When it’s time for dispatch, the cattle go to an abattoir just 14 miles away. “It’s very calm, they don’t even have a radio on. If you stress the animals you’ve wasted 30 months rearing them,” he explains, giving his brindled long-horn a friendly slap. But it’s not all cuddles. When Charles recently got too close to a calf, its mother took exception and took off across the field after him; it ploughed through a hedge and chased him across the farmyard. They laugh about it now but he only just escaped a severe trampling. Not quite the pastoral idyll.

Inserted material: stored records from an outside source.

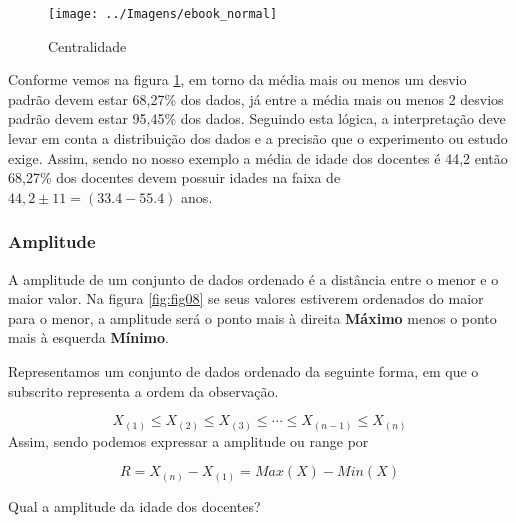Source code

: \documentclass[11pt,]{style/krantz}
\makeatletter
\newenvironment{Shaded}{\begin{snugshade}}{\end{snugshade}}
\newcommand{\CommentTok}[1]{\textcolor[rgb]{0.56,0.35,0.01}{\textit{#1}}}
\newcommand{\DataTypeTok}[1]{\textcolor[rgb]{0.13,0.29,0.53}{#1}}
\newcommand{\DecValTok}[1]{\textcolor[rgb]{0.00,0.00,0.81}{#1}}
\newcommand{\KeywordTok}[1]{\textcolor[rgb]{0.13,0.29,0.53}{\textbf{#1}}}
\newcommand{\NormalTok}[1]{#1}
\newcommand{\OperatorTok}[1]{\textcolor[rgb]{0.81,0.36,0.00}{\textbf{#1}}}
\newcommand{\OtherTok}[1]{\textcolor[rgb]{0.56,0.35,0.01}{#1}}
\newcommand{\StringTok}[1]{\textcolor[rgb]{0.31,0.60,0.02}{#1}}
\newenvironment{kframe}{%
\medskip{}
\setlength{\fboxsep}{.8em}
 \def\at@end@of@kframe{}%
 \ifinner\ifhmode%
  \def\at@end@of@kframe{\end{minipage}}%
  \begin{minipage}{\columnwidth}%
 \fi\fi%
 \def\FrameCommand##1{\hskip\@totalleftmargin \hskip-\fboxsep
 \colorbox{shadecolor}{##1}\hskip-\fboxsep
     \hskip-\linewidth \hskip-\@totalleftmargin \hskip\columnwidth}%
 \MakeFramed {\advance\hsize-\width
   \@totalleftmargin\z@ \linewidth\hsize
   \@setminipage}}%
 {\par\unskip\endMakeFramed%
 \at@end@of@kframe}
\renewenvironment{Shaded}{\begin{kframe}}{\end{kframe}}
\theoremstyle{definition}
\theoremstyle{definition}
\theoremstyle{definition}
\theoremstyle{remark}
\let\BeginKnitrBlock\begin \let\EndKnitrBlock\end
\makeatother
\begin{document}
\begin{figure}[H]

{\centering \texttt{[image: ../Imagens/ebook\_normal]}

}

\caption{Centralidade}\label{fig:fig09}
\end{figure}

Conforme vemos na figura \ref{fig:fig09}, em torno da média mais ou menos um desvio padrão devem estar 68,27\% dos dados, já entre a média mais ou menos 2 desvios padrão devem estar 95,45\% dos dados. Seguindo esta lógica, a interpretação deve levar em conta a distribuição dos dados e a precisão que o experimento ou estudo exige. Assim, sendo no nosso exemplo a média de idade dos docentes é 44,2 então 68,27\% dos docentes devem possuir idades na faixa de \(44,2 \pm 11 = (33.4-55.4)\) anos.

\hypertarget{amplitude}{%
\subsubsection{Amplitude}\label{amplitude}}

A amplitude de um conjunto de dados ordenado é a distância entre o menor e o maior valor. Na figura \ref{fig:fig08} se seus valores estiverem ordenados do maior para o menor, a amplitude será o ponto mais à direita \textbf{Máximo} menos o ponto mais à esquerda \textbf{Mínimo}.

Representamos um conjunto de dados ordenado da seguinte forma, em que o subscrito representa a ordem da observação.

\[X_{(1)}\leq X_{(2)}\leq X_{(3)}\leq \cdots \leq X_{(n-1)}\leq X_{(n)}\]
Assim, sendo podemos expressar a amplitude ou range por

\[R = X_{(n)} - X_{(1)} = Max(X) - Min(X)\]

\BeginKnitrBlock{example}
\protect\hypertarget{exm:unnamed-chunk-65}{}{\label{exm:unnamed-chunk-65} }Qual a amplitude da idade dos docentes?
\EndKnitrBlock{example}

\begin{Shaded}
\end{Shaded}
\end{document}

Certainly not for seven soft townies, standing around a muddy farmyard in a biting wind despite farmer Charles toughing it out in his shirt-sleeves. But it’s lunchtime and we are soon deposited at the Carpenter’s Arms at Felixkirk to find fires, mulled wine and slices of rare, roast sirloin rimmed in creamy yellow fat from those beloved Dexters with sausages created, James the butcher tells me, for the Middleton family breakfast on Royal Wedding day. “When I delivered them to the Goring Hotel,” recalls James, “a top-hatted guy on the front door said ‘Oh, you can’t use this door, go round the back’.” So like a Dickensian delivery boy, James was conducted round to the servants’ entrance. “We call them the royal sausages now,” he says with a laugh. Royally good they were, too.

Next to Ampleforth Abbey and that bar, but first a tour of the orchard with lay cider-maker Cameron Smith and the Prior of Ampleforth, second in command of the Abbey, Father Terence, who has been at Ampleforth man and boy for 40 years.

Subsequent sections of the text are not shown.